"""

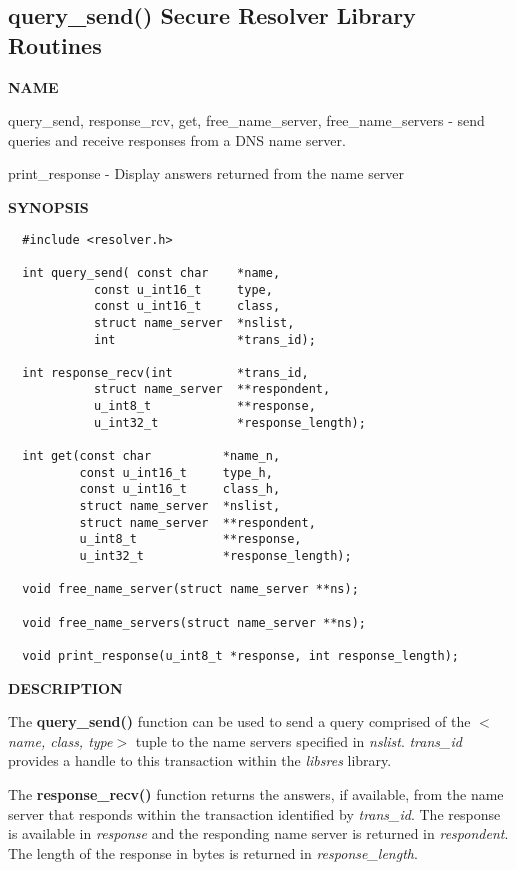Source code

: \clearpage

\subsection{{\bf query\_send()} Secure Resolver Library Routines}


{\bf NAME}

query\_send, response\_rcv, get, free\_name\_server, free\_name\_servers -
send queries and receive responses from a DNS name server.

print\_response - Display answers returned from the name server

{\bf SYNOPSIS}

\begin{verbatim}
  #include <resolver.h>

  int query_send( const char    *name,
            const u_int16_t     type,
            const u_int16_t     class,
            struct name_server  *nslist,
            int                 *trans_id);

  int response_recv(int         *trans_id,
            struct name_server  **respondent,
            u_int8_t            **response,
            u_int32_t           *response_length);

  int get(const char          *name_n,
          const u_int16_t     type_h,
          const u_int16_t     class_h,
          struct name_server  *nslist,
          struct name_server  **respondent,
          u_int8_t            **response,
          u_int32_t           *response_length);

  void free_name_server(struct name_server **ns);

  void free_name_servers(struct name_server **ns);

  void print_response(u_int8_t *response, int response_length);
\end{verbatim}

{\bf DESCRIPTION}

The {\bf query\_send()} function can be used to send a query comprised of the
$<${\it name, class, type}$>$ tuple to the name servers specified in {\it
nslist}.  {\it trans\_id} provides a handle to this transaction within the
{\it libsres} library.

The {\bf response\_recv()} function returns the answers, if available, from the
name server that responds within the transaction identified by {\it trans\_id}.
The response is available in {\it response} and the responding name server is
returned in {\it respondent}.  The length of the response in bytes is returned
in {\it response\_length}.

"""

◆ What to work on ◆
Write out, exactly as shown, only the lines running from the one that contains "bytes is returned" to the last line above.

◆ Final answer ◆
returned in {\it respondent}.  The length of the response in bytes is returned
in {\it response\_length}.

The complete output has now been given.